## Input for this task

_ _ _ _

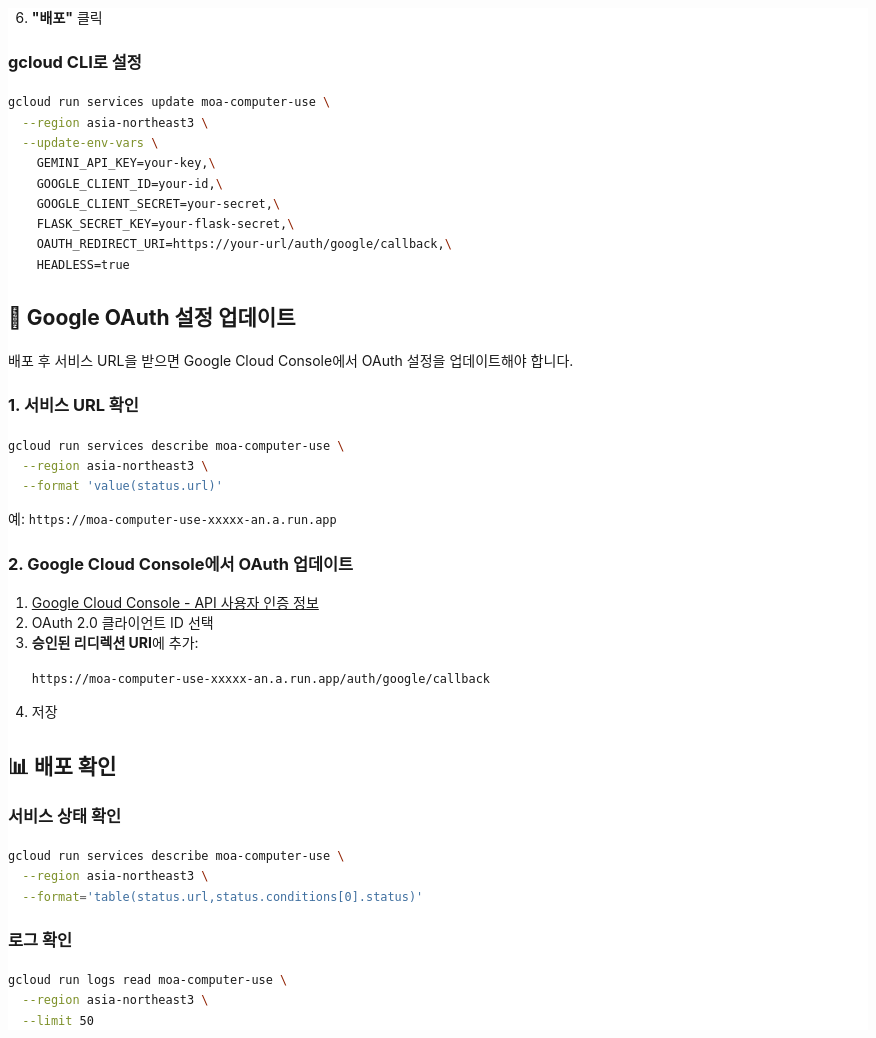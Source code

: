 6. **"배포"** 클릭

### gcloud CLI로 설정

```bash
gcloud run services update moa-computer-use \
  --region asia-northeast3 \
  --update-env-vars \
    GEMINI_API_KEY=your-key,\
    GOOGLE_CLIENT_ID=your-id,\
    GOOGLE_CLIENT_SECRET=your-secret,\
    FLASK_SECRET_KEY=your-flask-secret,\
    OAUTH_REDIRECT_URI=https://your-url/auth/google/callback,\
    HEADLESS=true
```

## 🔧 Google OAuth 설정 업데이트

배포 후 서비스 URL을 받으면 Google Cloud Console에서 OAuth 설정을 업데이트해야 합니다.

### 1. 서비스 URL 확인
```bash
gcloud run services describe moa-computer-use \
  --region asia-northeast3 \
  --format 'value(status.url)'
```

예: `https://moa-computer-use-xxxxx-an.a.run.app`

### 2. Google Cloud Console에서 OAuth 업데이트

1. [Google Cloud Console - API 사용자 인증 정보](https://console.cloud.google.com/apis/credentials)
2. OAuth 2.0 클라이언트 ID 선택
3. **승인된 리디렉션 URI**에 추가:
   ```
   https://moa-computer-use-xxxxx-an.a.run.app/auth/google/callback
   ```
4. 저장

## 📊 배포 확인

### 서비스 상태 확인
```bash
gcloud run services describe moa-computer-use \
  --region asia-northeast3 \
  --format='table(status.url,status.conditions[0].status)'
```

### 로그 확인
```bash
gcloud run logs read moa-computer-use \
  --region asia-northeast3 \
  --limit 50
```

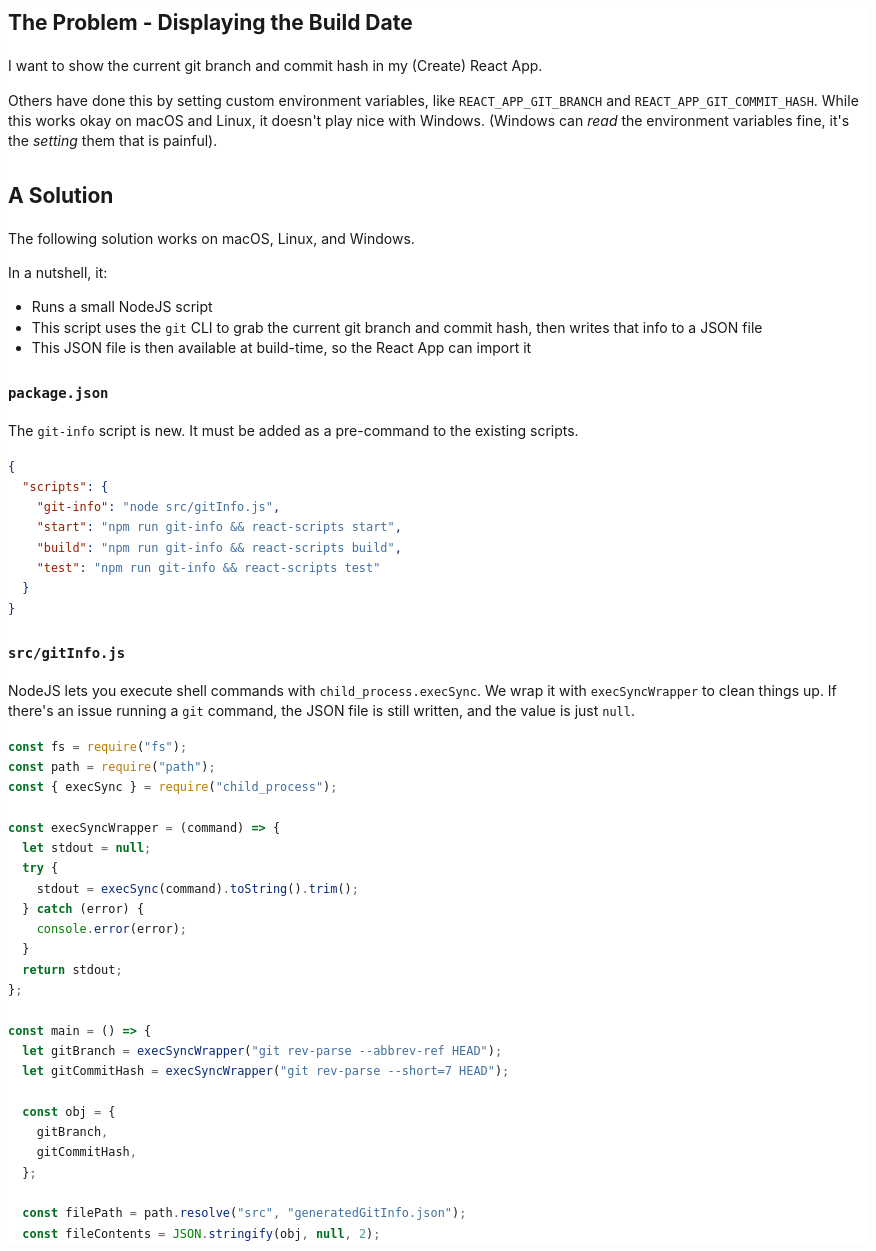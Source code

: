 ## The Problem - Displaying the Build Date

I want to show the current git branch and commit hash in my (Create) React App.

Others have done this by setting custom environment variables, like `REACT_APP_GIT_BRANCH` and `REACT_APP_GIT_COMMIT_HASH`. While this works okay on macOS and Linux, it doesn't play nice with Windows. (Windows can _read_ the environment variables fine, it's the _setting_ them that is painful).

## A Solution

The following solution works on macOS, Linux, and Windows.

In a nutshell, it:

- Runs a small NodeJS script
- This script uses the `git` CLI to grab the current git branch and commit hash, then writes that info to a JSON file
- This JSON file is then available at build-time, so the React App can import it

### `package.json`

The `git-info` script is new. It must be added as a pre-command to the existing scripts.

```json
{
  "scripts": {
    "git-info": "node src/gitInfo.js",
    "start": "npm run git-info && react-scripts start",
    "build": "npm run git-info && react-scripts build",
    "test": "npm run git-info && react-scripts test"
  }
}
```

### `src/gitInfo.js`

NodeJS lets you execute shell commands with `child_process.execSync`. We wrap it with `execSyncWrapper` to clean things up. If there's an issue running a `git` command, the JSON file is still written, and the value is just `null`.

```js
const fs = require("fs");
const path = require("path");
const { execSync } = require("child_process");

const execSyncWrapper = (command) => {
  let stdout = null;
  try {
    stdout = execSync(command).toString().trim();
  } catch (error) {
    console.error(error);
  }
  return stdout;
};

const main = () => {
  let gitBranch = execSyncWrapper("git rev-parse --abbrev-ref HEAD");
  let gitCommitHash = execSyncWrapper("git rev-parse --short=7 HEAD");

  const obj = {
    gitBranch,
    gitCommitHash,
  };

  const filePath = path.resolve("src", "generatedGitInfo.json");
  const fileContents = JSON.stringify(obj, null, 2);
```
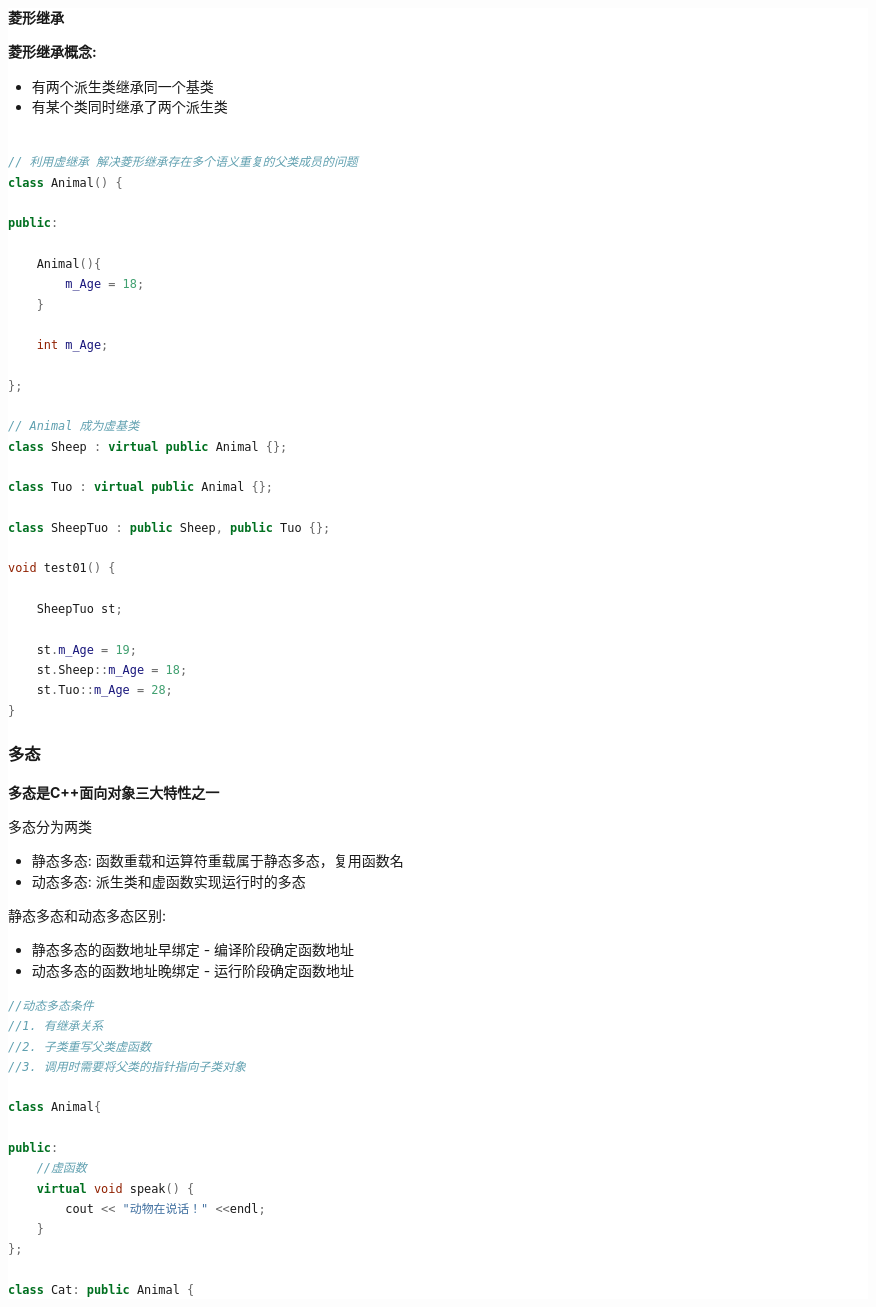 **菱形继承**

**菱形继承概念:**
 * 有两个派生类继承同一个基类
 * 有某个类同时继承了两个派生类

```c++

// 利用虚继承 解决菱形继承存在多个语义重复的父类成员的问题
class Animal() {

public:

    Animal(){
        m_Age = 18;
    }

    int m_Age;

};

// Animal 成为虚基类
class Sheep : virtual public Animal {};

class Tuo : virtual public Animal {};

class SheepTuo : public Sheep, public Tuo {};

void test01() {

    SheepTuo st;

    st.m_Age = 19;
    st.Sheep::m_Age = 18;
    st.Tuo::m_Age = 28;
}
```

### 多态

**多态是C++面向对象三大特性之一**

多态分为两类
 * 静态多态: 函数重载和运算符重载属于静态多态，复用函数名
 * 动态多态: 派生类和虚函数实现运行时的多态

静态多态和动态多态区别:
 * 静态多态的函数地址早绑定 - 编译阶段确定函数地址
 * 动态多态的函数地址晚绑定 - 运行阶段确定函数地址

```c++
//动态多态条件
//1. 有继承关系
//2. 子类重写父类虚函数
//3. 调用时需要将父类的指针指向子类对象

class Animal{

public:
    //虚函数
    virtual void speak() {
        cout << "动物在说话！" <<endl;
    }
};

class Cat: public Animal {

```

_ _ _ _

Please output all the records above exactly, leaving out every picture.

Source code

: 6. **"배포"** 클릭

### gcloud CLI로 설정

```bash
gcloud run services update moa-computer-use \
  --region asia-northeast3 \
  --update-env-vars \
    GEMINI_API_KEY=your-key,\
    GOOGLE_CLIENT_ID=your-id,\
    GOOGLE_CLIENT_SECRET=your-secret,\
    FLASK_SECRET_KEY=your-flask-secret,\
    OAUTH_REDIRECT_URI=https://your-url/auth/google/callback,\
    HEADLESS=true
```

## 🔧 Google OAuth 설정 업데이트

배포 후 서비스 URL을 받으면 Google Cloud Console에서 OAuth 설정을 업데이트해야 합니다.

### 1. 서비스 URL 확인
```bash
gcloud run services describe moa-computer-use \
  --region asia-northeast3 \
  --format 'value(status.url)'
```

예: `https://moa-computer-use-xxxxx-an.a.run.app`

### 2. Google Cloud Console에서 OAuth 업데이트

1. [Google Cloud Console - API 사용자 인증 정보](https://console.cloud.google.com/apis/credentials)
2. OAuth 2.0 클라이언트 ID 선택
3. **승인된 리디렉션 URI**에 추가:
   ```
   https://moa-computer-use-xxxxx-an.a.run.app/auth/google/callback
   ```
4. 저장

## 📊 배포 확인

### 서비스 상태 확인
```bash
gcloud run services describe moa-computer-use \
  --region asia-northeast3 \
  --format='table(status.url,status.conditions[0].status)'
```

### 로그 확인
```bash
gcloud run logs read moa-computer-use \
  --region asia-northeast3 \
  --limit 50
```

Source code

: ## The Problem - Displaying the Build Date

I want to show the current git branch and commit hash in my (Create) React App.

Others have done this by setting custom environment variables, like `REACT_APP_GIT_BRANCH` and `REACT_APP_GIT_COMMIT_HASH`. While this works okay on macOS and Linux, it doesn't play nice with Windows. (Windows can _read_ the environment variables fine, it's the _setting_ them that is painful).

## A Solution

The following solution works on macOS, Linux, and Windows.

In a nutshell, it:

- Runs a small NodeJS script
- This script uses the `git` CLI to grab the current git branch and commit hash, then writes that info to a JSON file
- This JSON file is then available at build-time, so the React App can import it

### `package.json`

The `git-info` script is new. It must be added as a pre-command to the existing scripts.

```json
{
  "scripts": {
    "git-info": "node src/gitInfo.js",
    "start": "npm run git-info && react-scripts start",
    "build": "npm run git-info && react-scripts build",
    "test": "npm run git-info && react-scripts test"
  }
}
```

### `src/gitInfo.js`

NodeJS lets you execute shell commands with `child_process.execSync`. We wrap it with `execSyncWrapper` to clean things up. If there's an issue running a `git` command, the JSON file is still written, and the value is just `null`.

```js
const fs = require("fs");
const path = require("path");
const { execSync } = require("child_process");

const execSyncWrapper = (command) => {
  let stdout = null;
  try {
    stdout = execSync(command).toString().trim();
  } catch (error) {
    console.error(error);
  }
  return stdout;
};

const main = () => {
  let gitBranch = execSyncWrapper("git rev-parse --abbrev-ref HEAD");
  let gitCommitHash = execSyncWrapper("git rev-parse --short=7 HEAD");

  const obj = {
    gitBranch,
    gitCommitHash,
  };

  const filePath = path.resolve("src", "generatedGitInfo.json");
  const fileContents = JSON.stringify(obj, null, 2);
```
 **菱形继承**

**菱形继承概念:**
 * 有两个派生类继承同一个基类
 * 有某个类同时继承了两个派生类

```c++

// 利用虚继承 解决菱形继承存在多个语义重复的父类成员的问题
class Animal() {

public:

    Animal(){
        m_Age = 18;
    }

    int m_Age;

};

// Animal 成为虚基类
class Sheep : virtual public Animal {};

class Tuo : virtual public Animal {};

class SheepTuo : public Sheep, public Tuo {};

void test01() {

    SheepTuo st;

    st.m_Age = 19;
    st.Sheep::m_Age = 18;
    st.Tuo::m_Age = 28;
}
```

### 多态

**多态是C++面向对象三大特性之一**

多态分为两类
 * 静态多态: 函数重载和运算符重载属于静态多态，复用函数名
 * 动态多态: 派生类和虚函数实现运行时的多态

静态多态和动态多态区别:
 * 静态多态的函数地址早绑定 - 编译阶段确定函数地址
 * 动态多态的函数地址晚绑定 - 运行阶段确定函数地址

```c++
//动态多态条件
//1. 有继承关系
//2. 子类重写父类虚函数
//3. 调用时需要将父类的指针指向子类对象

class Animal{

public:
    //虚函数
    virtual void speak() {
        cout << "动物在说话！" <<endl;
    }
};

class Cat: public Animal {

```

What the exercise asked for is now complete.